Findings. | |
Short Title. | |
Definitions. | |
Imposition of Tax. | |
Exemptions and Exclusions. | |
Small Business Exemption. | |
Filing; Combined Returns. | |
Tax Collector Authorized to Determine Gross Receipts. | |
Construction and Scope of the Early Care and Education Commercial Rents Tax Ordinance. | |
Administration of the Early Care and Education Commercial Rents Tax Ordinance. | |
Deposit of Proceeds. | |
Expenditure of Proceeds. | |
Amendment of Ordinance. | |
Effect of State and Federal Authorization. | |
Severability. | |
Savings Clause. | |
(a) For more than a decade, San Francisco has been a national leader in early care and education (ECE) with the introduction of the Preschool For All program in 2004. This revolutionary program expanded access, defined and measured quality programs, and supported educators to deliver high-quality early education. Ninety-two percent of San Francisco children attend preschool or transitional kindergarten before attending public kindergarten.
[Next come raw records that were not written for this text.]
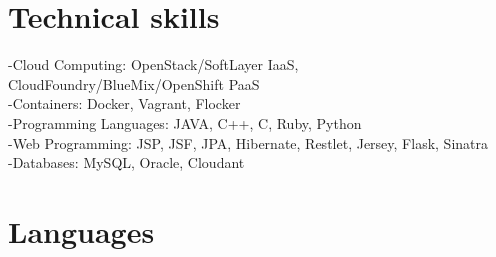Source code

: \documentclass[11pt,a4paper,sans]{moderncv}   %
\begin{document}
\section{Technical skills}
-Cloud Computing: OpenStack/SoftLayer IaaS, CloudFoundry/BlueMix/OpenShift PaaS \\
-Containers: Docker, Vagrant, Flocker \\
-Programming Languages: JAVA, C++, C, Ruby, Python \\
-Web Programming: JSP, JSF, JPA, Hibernate, Restlet, Jersey, Flask, Sinatra \\
-Databases: MySQL, Oracle, Cloudant
\section{Languages}



\end{document}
(b) Preschool enrollment of three- to five-year-olds in San Francisco rose from 57% in 2005 to 71% in 2013. Citywide school readiness assessments in 2007 and 2009 charted a similar increase, from 72% of four-year-olds in 2007 to 83% in 2009. These accomplishments are due to the targeted and committed investments of the State and the City and the work of First 5 San Francisco and the Office of Early Care and Education.
(c) However, the City cannot claim the same success when it comes to infants and toddlers under the age of four. Despite medical professionals, child development specialists, and scientific researchers uniformly agreeing that the most critical time in brain development is from birth to age three, and that the brain is 90% developed before a child reaches age five, San Francisco has more than 2,400 children on the waitlist for subsidized ECE, and more than 1,600 of these children are under the age of three. When two-thirds of the children on the waitlist, and in these large numbers, are infants and toddlers, the critical and urgent need for targeted investment in infants and toddlers, akin to the level of City support prioritized for our four-year-olds, becomes dramatically evident.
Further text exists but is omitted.